### EXERCISE AIM
When you reply, transcribe every line of the data below exactly.

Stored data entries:
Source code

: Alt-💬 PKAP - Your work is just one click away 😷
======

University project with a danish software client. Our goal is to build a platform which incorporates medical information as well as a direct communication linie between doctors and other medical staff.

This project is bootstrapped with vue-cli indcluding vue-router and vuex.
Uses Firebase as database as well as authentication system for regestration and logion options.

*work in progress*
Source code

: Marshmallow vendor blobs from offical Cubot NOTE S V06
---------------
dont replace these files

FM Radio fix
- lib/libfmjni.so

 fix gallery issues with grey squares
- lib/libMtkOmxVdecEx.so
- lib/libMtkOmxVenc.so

### RESPONSE TO THIS TASK
Source code

: Alt-💬 PKAP - Your work is just one click away 😷
======

University project with a danish software client. Our goal is to build a platform which incorporates medical information as well as a direct communication linie between doctors and other medical staff.

This project is bootstrapped with vue-cli indcluding vue-router and vuex.
Uses Firebase as database as well as authentication system for regestration and logion options.

*work in progress*
Source code

: Marshmallow vendor blobs from offical Cubot NOTE S V06
---------------
dont replace these files

FM Radio fix
- lib/libfmjni.so

 fix gallery issues with grey squares
- lib/libMtkOmxVdecEx.so
- lib/libMtkOmxVenc.so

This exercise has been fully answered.